The preseason forecast was for 314,200 mature chinook to reach the mouth of the Columbia, which would be the fourth highest since 1980. As in other recent years, this prediction was largely based on the heavy early returns of immature “jack” salmon last season. Unfortunately, in the past several years jacks have been proving to be a fickle forecasting mechanism.

As a general rule based on the 10-year average, by May 6, half of the spring run should have passed Bonneville, 146 miles from the mouth. If that turns out to be true this year, the total run would only be an abysmally bad 90,000 or so.
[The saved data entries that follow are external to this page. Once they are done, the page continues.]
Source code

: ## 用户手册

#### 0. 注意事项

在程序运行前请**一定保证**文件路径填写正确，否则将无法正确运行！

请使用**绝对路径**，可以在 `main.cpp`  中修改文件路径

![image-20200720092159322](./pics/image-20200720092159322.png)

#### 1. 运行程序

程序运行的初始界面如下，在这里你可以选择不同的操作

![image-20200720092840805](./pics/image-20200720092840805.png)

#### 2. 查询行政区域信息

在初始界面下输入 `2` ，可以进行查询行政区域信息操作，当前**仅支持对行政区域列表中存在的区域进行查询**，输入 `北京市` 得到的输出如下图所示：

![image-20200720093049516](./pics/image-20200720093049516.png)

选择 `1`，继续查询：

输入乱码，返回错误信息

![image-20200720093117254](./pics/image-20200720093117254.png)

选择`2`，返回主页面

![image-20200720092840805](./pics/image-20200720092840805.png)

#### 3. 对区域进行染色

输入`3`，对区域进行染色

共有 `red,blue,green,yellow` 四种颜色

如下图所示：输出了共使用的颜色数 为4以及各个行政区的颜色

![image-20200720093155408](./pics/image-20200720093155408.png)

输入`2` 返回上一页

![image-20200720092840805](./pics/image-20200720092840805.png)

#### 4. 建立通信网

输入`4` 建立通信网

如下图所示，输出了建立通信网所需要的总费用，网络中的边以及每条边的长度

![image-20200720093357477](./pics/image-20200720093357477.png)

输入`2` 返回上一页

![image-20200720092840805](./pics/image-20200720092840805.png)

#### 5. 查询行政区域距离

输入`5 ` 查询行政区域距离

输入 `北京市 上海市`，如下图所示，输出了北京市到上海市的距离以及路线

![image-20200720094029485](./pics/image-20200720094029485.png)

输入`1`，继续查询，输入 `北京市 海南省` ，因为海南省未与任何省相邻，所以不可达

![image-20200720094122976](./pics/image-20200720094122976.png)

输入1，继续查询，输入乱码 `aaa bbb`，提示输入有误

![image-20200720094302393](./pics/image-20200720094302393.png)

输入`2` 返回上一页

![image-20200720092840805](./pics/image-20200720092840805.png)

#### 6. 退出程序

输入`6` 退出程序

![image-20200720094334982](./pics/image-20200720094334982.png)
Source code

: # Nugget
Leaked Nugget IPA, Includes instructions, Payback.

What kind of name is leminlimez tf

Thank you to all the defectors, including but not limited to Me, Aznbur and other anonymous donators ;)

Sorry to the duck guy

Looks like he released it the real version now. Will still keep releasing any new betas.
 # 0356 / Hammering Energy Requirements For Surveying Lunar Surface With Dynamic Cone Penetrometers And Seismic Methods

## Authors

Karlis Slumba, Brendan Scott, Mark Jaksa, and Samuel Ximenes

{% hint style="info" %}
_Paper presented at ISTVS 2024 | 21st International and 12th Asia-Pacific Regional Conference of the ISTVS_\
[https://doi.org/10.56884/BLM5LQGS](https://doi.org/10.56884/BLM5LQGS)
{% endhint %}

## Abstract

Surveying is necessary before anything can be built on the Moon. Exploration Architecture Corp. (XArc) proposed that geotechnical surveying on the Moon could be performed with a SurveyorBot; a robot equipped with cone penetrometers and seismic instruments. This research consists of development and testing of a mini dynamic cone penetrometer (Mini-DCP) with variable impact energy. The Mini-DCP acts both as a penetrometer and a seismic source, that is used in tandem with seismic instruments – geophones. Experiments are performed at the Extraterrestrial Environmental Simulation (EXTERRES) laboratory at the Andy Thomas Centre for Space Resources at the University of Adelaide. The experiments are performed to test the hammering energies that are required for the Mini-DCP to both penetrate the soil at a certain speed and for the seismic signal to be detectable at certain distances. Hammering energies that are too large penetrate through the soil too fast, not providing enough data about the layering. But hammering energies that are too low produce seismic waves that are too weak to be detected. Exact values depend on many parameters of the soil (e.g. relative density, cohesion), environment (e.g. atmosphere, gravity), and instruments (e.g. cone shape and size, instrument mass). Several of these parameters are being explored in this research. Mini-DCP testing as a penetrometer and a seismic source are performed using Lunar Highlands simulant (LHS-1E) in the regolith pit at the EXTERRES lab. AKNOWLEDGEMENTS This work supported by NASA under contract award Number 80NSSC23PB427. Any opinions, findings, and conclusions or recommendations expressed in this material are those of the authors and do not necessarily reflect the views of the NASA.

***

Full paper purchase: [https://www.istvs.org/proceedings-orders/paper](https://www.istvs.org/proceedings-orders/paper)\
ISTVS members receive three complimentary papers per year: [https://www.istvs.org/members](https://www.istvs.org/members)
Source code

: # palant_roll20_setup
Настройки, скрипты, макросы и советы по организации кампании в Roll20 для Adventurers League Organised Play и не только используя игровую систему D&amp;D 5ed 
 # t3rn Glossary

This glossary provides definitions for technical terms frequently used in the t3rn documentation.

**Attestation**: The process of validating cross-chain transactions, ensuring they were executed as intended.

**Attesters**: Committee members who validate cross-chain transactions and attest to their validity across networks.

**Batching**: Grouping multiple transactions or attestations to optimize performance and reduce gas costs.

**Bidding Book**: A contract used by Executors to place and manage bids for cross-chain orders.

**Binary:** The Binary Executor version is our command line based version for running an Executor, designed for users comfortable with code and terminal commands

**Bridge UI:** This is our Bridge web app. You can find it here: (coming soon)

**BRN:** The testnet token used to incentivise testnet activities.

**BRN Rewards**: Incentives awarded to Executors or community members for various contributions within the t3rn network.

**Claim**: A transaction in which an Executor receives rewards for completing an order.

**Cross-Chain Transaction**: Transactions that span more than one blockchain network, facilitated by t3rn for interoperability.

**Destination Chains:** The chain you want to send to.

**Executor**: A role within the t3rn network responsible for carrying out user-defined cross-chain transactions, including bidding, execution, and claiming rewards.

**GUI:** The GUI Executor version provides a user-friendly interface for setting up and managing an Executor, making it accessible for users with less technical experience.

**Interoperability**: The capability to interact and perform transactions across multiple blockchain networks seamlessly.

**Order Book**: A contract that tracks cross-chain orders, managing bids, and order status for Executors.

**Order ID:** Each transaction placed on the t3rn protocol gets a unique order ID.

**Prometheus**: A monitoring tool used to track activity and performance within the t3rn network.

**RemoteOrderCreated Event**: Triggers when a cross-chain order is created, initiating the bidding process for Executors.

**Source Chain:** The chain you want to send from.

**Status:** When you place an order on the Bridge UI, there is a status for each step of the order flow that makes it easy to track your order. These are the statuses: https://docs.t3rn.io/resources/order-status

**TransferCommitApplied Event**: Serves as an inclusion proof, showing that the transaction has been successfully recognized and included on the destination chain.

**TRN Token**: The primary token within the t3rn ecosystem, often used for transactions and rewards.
No one really expects it to be anywhere near that awful, but it still warrants the step taken last week by the U.S. Army Corps of Engineers.

We often think of salmon waiting for spring freshets, or pulses of floodwater, to signal it is time to move upstream. But this year, the theory is that high flows are discouraging the chinook, which may be loitering in the estuary and ocean. Last Thursday, water flows through Bonneville started and ended the day at 429,000 cubic feet per second, but were lowered to 333,000 during the hold-back.

All this goes to show how little we know about what drives chinook behavior and abundance. With luck, the strategy of lowering in-stream flows in some circumstances will prove to be a useful management tool.